The Samaria Ostraca are 102 ostraca found in 1910 in excavations in Sebastia, Nablus (ancient Samaria) led by George Andrew Reisner of the Harvard Semitic Museum. Of the 102, only 63 are legible. The ostraca are written in the paleo-Hebrew alphabet, which very closely resemble those of the Siloam Inscription, but show a slight development of the cursive script.

These ostraca were found in the treasury of the palace of Ahab, king of Israel (Samaria) and probably date about his period, 750–850 BCE. They are currently held in the collection of the Istanbul Archaeology Museums.

They are written on fragments of five different types of vessels—large thick amphorae, with a drab or grey surface; large thin amphorae, with a drab or grey surface; jugs of soft brown ware with a reddish slip; basins of the same ware; and bowls of coarse ware with a red or yellow slip, all of these presumably being vessels that were used in receiving and storing the revenue. Sherds with a smooth surface or a slip would naturally be preferred for writing.

These ostraca are evidently part of a somewhat clumsy method of book-keeping. Either they were a "day-book," notes of daily receipts to be written up in some form of "ledger" afterwards; or they were the sole record kept of the amount of wine and oil received in various years from various places. They may have been written and handed in by the givers, not by the receivers.

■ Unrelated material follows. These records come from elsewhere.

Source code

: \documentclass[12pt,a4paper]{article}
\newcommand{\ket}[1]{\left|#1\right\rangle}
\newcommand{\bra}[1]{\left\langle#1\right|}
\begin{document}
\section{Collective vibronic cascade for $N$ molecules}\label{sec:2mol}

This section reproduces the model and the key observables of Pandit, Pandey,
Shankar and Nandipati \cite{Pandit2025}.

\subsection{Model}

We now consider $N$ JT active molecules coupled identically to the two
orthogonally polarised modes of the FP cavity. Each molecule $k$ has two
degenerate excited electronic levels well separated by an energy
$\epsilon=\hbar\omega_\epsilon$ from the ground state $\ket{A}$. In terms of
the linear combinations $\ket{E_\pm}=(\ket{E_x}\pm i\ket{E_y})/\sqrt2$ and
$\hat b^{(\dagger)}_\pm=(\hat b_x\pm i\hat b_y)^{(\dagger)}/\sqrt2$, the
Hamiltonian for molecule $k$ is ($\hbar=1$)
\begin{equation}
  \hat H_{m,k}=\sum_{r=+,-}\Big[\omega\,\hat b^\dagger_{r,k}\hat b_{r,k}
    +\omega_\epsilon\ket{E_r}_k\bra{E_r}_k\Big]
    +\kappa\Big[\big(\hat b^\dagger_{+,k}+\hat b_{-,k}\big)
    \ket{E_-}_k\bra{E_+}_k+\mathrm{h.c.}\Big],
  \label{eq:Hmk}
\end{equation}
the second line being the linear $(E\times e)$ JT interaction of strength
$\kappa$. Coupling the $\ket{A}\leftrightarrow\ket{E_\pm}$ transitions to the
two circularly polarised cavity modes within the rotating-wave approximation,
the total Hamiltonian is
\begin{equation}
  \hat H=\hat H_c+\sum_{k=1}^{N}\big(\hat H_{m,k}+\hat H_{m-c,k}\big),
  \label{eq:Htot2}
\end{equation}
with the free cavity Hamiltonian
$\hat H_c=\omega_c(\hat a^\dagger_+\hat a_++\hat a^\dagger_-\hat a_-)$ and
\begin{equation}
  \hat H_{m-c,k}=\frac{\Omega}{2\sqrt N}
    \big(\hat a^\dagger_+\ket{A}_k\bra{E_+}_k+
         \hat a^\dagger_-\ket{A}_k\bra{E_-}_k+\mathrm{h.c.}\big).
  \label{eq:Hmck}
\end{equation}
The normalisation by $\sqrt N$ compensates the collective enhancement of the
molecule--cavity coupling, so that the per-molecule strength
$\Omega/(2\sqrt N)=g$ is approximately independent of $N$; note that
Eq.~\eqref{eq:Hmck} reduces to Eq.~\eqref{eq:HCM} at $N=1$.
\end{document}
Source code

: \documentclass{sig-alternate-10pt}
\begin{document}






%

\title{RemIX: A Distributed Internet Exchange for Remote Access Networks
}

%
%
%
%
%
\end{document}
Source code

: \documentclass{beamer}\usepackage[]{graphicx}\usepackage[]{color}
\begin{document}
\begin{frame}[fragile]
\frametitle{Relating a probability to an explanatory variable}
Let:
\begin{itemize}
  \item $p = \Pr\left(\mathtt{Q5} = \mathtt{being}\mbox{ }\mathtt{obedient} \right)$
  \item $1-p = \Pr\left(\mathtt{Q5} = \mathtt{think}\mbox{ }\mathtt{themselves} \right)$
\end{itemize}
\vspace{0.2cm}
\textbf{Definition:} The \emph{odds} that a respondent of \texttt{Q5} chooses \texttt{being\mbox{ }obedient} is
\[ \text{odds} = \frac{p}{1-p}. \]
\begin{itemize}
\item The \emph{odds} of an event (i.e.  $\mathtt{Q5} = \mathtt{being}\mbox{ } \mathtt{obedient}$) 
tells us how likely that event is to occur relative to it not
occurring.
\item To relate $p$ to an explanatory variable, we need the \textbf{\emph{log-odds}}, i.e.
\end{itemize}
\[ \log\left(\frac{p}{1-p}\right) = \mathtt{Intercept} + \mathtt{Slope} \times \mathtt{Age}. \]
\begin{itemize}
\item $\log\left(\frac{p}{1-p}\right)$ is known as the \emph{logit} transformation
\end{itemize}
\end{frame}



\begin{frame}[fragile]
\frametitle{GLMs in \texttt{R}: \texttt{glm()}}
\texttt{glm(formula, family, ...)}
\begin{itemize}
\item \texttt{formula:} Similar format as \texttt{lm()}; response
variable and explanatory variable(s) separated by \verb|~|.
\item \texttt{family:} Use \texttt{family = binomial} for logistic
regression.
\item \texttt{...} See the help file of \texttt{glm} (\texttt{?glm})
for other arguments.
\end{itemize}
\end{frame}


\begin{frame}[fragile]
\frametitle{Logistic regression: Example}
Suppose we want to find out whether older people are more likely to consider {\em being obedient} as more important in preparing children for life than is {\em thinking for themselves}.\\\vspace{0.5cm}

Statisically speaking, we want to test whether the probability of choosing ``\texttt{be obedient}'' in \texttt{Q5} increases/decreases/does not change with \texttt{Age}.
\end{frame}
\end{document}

All of them began with a date, such as "In the ninth, tenth, or fifteenth year" presumably of the reign of Ahab. This is followed by the amount and quality of wine or oil received, with the name of the place where it came from and of the giver, such as "in the tenth year wine of Kerm-ha-Tell for a jar of fine oil" where evidently wine was accepted in place of fine oil. "A jar of old wine" and "a jar of fine oil" are the most usual descriptions.